--- Study material Enclosed Below ---
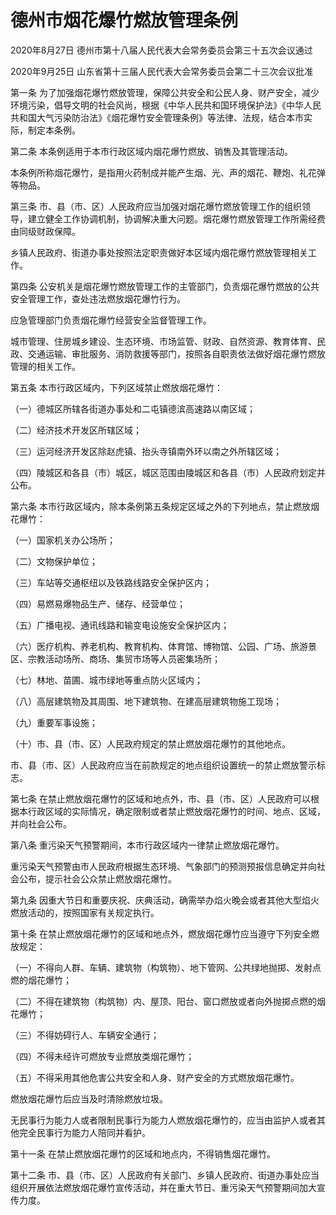 # 德州市烟花爆竹燃放管理条例

2020年8月27日 德州市第十八届人民代表大会常务委员会第三十五次会议通过

2020年9月25日 山东省第十三届人民代表大会常务委员会第二十三次会议批准



第一条 为了加强烟花爆竹燃放管理，保障公共安全和公民人身、财产安全，减少环境污染，倡导文明的社会风尚，根据《中华人民共和国环境保护法》《中华人民共和国大气污染防治法》《烟花爆竹安全管理条例》等法律、法规，结合本市实际，制定本条例。

第二条 本条例适用于本市行政区域内烟花爆竹燃放、销售及其管理活动。

本条例所称烟花爆竹，是指用火药制成并能产生烟、光、声的烟花、鞭炮、礼花弹等物品。

第三条 市、县（市、区）人民政府应当加强对烟花爆竹燃放管理工作的组织领导，建立健全工作协调机制，协调解决重大问题。烟花爆竹燃放管理工作所需经费由同级财政保障。

乡镇人民政府、街道办事处按照法定职责做好本区域内烟花爆竹燃放管理相关工作。

第四条 公安机关是烟花爆竹燃放管理工作的主管部门，负责烟花爆竹燃放的公共安全管理工作，查处违法燃放烟花爆竹行为。

应急管理部门负责烟花爆竹经营安全监督管理工作。

城市管理、住房城乡建设、生态环境、市场监管、财政、自然资源、教育体育、民政、交通运输、审批服务、消防救援等部门，按照各自职责依法做好烟花爆竹燃放管理的相关工作。

第五条 本市行政区域内，下列区域禁止燃放烟花爆竹：

（一）德城区所辖各街道办事处和二屯镇德滨高速路以南区域；

（二）经济技术开发区所辖区域；

（三）运河经济开发区除赵虎镇、抬头寺镇南外环以南之外所辖区域；

（四）陵城区和各县（市）城区，城区范围由陵城区和各县（市）人民政府划定并公布。

第六条 本市行政区域内，除本条例第五条规定区域之外的下列地点，禁止燃放烟花爆竹：

（一）国家机关办公场所；

（二）文物保护单位；

（三）车站等交通枢纽以及铁路线路安全保护区内；

（四）易燃易爆物品生产、储存、经营单位；

（五）广播电视、通讯线路和输变电设施安全保护区内；

（六）医疗机构、养老机构、教育机构、体育馆、博物馆、公园、广场、旅游景区、宗教活动场所、商场、集贸市场等人员密集场所；

（七）林地、苗圃、城市绿地等重点防火区域内；

（八）高层建筑物及其周围、地下建筑物、在建高层建筑物施工现场；

（九）重要军事设施；

（十）市、县（市、区）人民政府规定的禁止燃放烟花爆竹的其他地点。

市、县（市、区）人民政府应当在前款规定的地点组织设置统一的禁止燃放警示标志。

第七条 在禁止燃放烟花爆竹的区域和地点外，市、县（市、区）人民政府可以根据本行政区域的实际情况，确定限制或者禁止燃放烟花爆竹的时间、地点、区域，并向社会公布。

第八条 重污染天气预警期间，本市行政区域内一律禁止燃放烟花爆竹。

重污染天气预警由市人民政府根据生态环境、气象部门的预测预报信息确定并向社会公布，提示社会公众禁止燃放烟花爆竹。

第九条 因重大节日和重要庆祝、庆典活动，确需举办焰火晚会或者其他大型焰火燃放活动的，按照国家有关规定执行。

第十条 在禁止燃放烟花爆竹的区域和地点外，燃放烟花爆竹应当遵守下列安全燃放规定：

（一）不得向人群、车辆、建筑物（构筑物）、地下管网、公共绿地抛掷、发射点燃的烟花爆竹；

（二）不得在建筑物（构筑物）内、屋顶、阳台、窗口燃放或者向外抛掷点燃的烟花爆竹；

（三）不得妨碍行人、车辆安全通行；

（四）不得未经许可燃放专业燃放类烟花爆竹；

（五）不得采用其他危害公共安全和人身、财产安全的方式燃放烟花爆竹。

燃放烟花爆竹后应当及时清除燃放垃圾。

无民事行为能力人或者限制民事行为能力人燃放烟花爆竹的，应当由监护人或者其他完全民事行为能力人陪同并看护。

第十一条 在禁止燃放烟花爆竹的区域和地点内，不得销售烟花爆竹。

第十二条 市、县（市、区）人民政府有关部门、乡镇人民政府、街道办事处应当组织开展依法燃放烟花爆竹宣传活动，并在重大节日、重污染天气预警期间加大宣传力度。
--- End of Enclosed Study material ---
[Your assignment]:
Your copy should match the records above exactly, apart from the pictures, which stay out.

[Expected answer]:
 # 德州市烟花爆竹燃放管理条例

2020年8月27日 德州市第十八届人民代表大会常务委员会第三十五次会议通过

2020年9月25日 山东省第十三届人民代表大会常务委员会第二十三次会议批准



第一条 为了加强烟花爆竹燃放管理，保障公共安全和公民人身、财产安全，减少环境污染，倡导文明的社会风尚，根据《中华人民共和国环境保护法》《中华人民共和国大气污染防治法》《烟花爆竹安全管理条例》等法律、法规，结合本市实际，制定本条例。

第二条 本条例适用于本市行政区域内烟花爆竹燃放、销售及其管理活动。

本条例所称烟花爆竹，是指用火药制成并能产生烟、光、声的烟花、鞭炮、礼花弹等物品。

第三条 市、县（市、区）人民政府应当加强对烟花爆竹燃放管理工作的组织领导，建立健全工作协调机制，协调解决重大问题。烟花爆竹燃放管理工作所需经费由同级财政保障。

乡镇人民政府、街道办事处按照法定职责做好本区域内烟花爆竹燃放管理相关工作。

第四条 公安机关是烟花爆竹燃放管理工作的主管部门，负责烟花爆竹燃放的公共安全管理工作，查处违法燃放烟花爆竹行为。

应急管理部门负责烟花爆竹经营安全监督管理工作。

城市管理、住房城乡建设、生态环境、市场监管、财政、自然资源、教育体育、民政、交通运输、审批服务、消防救援等部门，按照各自职责依法做好烟花爆竹燃放管理的相关工作。

第五条 本市行政区域内，下列区域禁止燃放烟花爆竹：

（一）德城区所辖各街道办事处和二屯镇德滨高速路以南区域；

（二）经济技术开发区所辖区域；

（三）运河经济开发区除赵虎镇、抬头寺镇南外环以南之外所辖区域；

（四）陵城区和各县（市）城区，城区范围由陵城区和各县（市）人民政府划定并公布。

第六条 本市行政区域内，除本条例第五条规定区域之外的下列地点，禁止燃放烟花爆竹：

（一）国家机关办公场所；

（二）文物保护单位；

（三）车站等交通枢纽以及铁路线路安全保护区内；

（四）易燃易爆物品生产、储存、经营单位；

（五）广播电视、通讯线路和输变电设施安全保护区内；

（六）医疗机构、养老机构、教育机构、体育馆、博物馆、公园、广场、旅游景区、宗教活动场所、商场、集贸市场等人员密集场所；

（七）林地、苗圃、城市绿地等重点防火区域内；

（八）高层建筑物及其周围、地下建筑物、在建高层建筑物施工现场；

（九）重要军事设施；

（十）市、县（市、区）人民政府规定的禁止燃放烟花爆竹的其他地点。

市、县（市、区）人民政府应当在前款规定的地点组织设置统一的禁止燃放警示标志。

第七条 在禁止燃放烟花爆竹的区域和地点外，市、县（市、区）人民政府可以根据本行政区域的实际情况，确定限制或者禁止燃放烟花爆竹的时间、地点、区域，并向社会公布。

第八条 重污染天气预警期间，本市行政区域内一律禁止燃放烟花爆竹。

重污染天气预警由市人民政府根据生态环境、气象部门的预测预报信息确定并向社会公布，提示社会公众禁止燃放烟花爆竹。

第九条 因重大节日和重要庆祝、庆典活动，确需举办焰火晚会或者其他大型焰火燃放活动的，按照国家有关规定执行。

第十条 在禁止燃放烟花爆竹的区域和地点外，燃放烟花爆竹应当遵守下列安全燃放规定：

（一）不得向人群、车辆、建筑物（构筑物）、地下管网、公共绿地抛掷、发射点燃的烟花爆竹；

（二）不得在建筑物（构筑物）内、屋顶、阳台、窗口燃放或者向外抛掷点燃的烟花爆竹；

（三）不得妨碍行人、车辆安全通行；

（四）不得未经许可燃放专业燃放类烟花爆竹；

（五）不得采用其他危害公共安全和人身、财产安全的方式燃放烟花爆竹。

燃放烟花爆竹后应当及时清除燃放垃圾。

无民事行为能力人或者限制民事行为能力人燃放烟花爆竹的，应当由监护人或者其他完全民事行为能力人陪同并看护。

第十一条 在禁止燃放烟花爆竹的区域和地点内，不得销售烟花爆竹。

第十二条 市、县（市、区）人民政府有关部门、乡镇人民政府、街道办事处应当组织开展依法燃放烟花爆竹宣传活动，并在重大节日、重污染天气预警期间加大宣传力度。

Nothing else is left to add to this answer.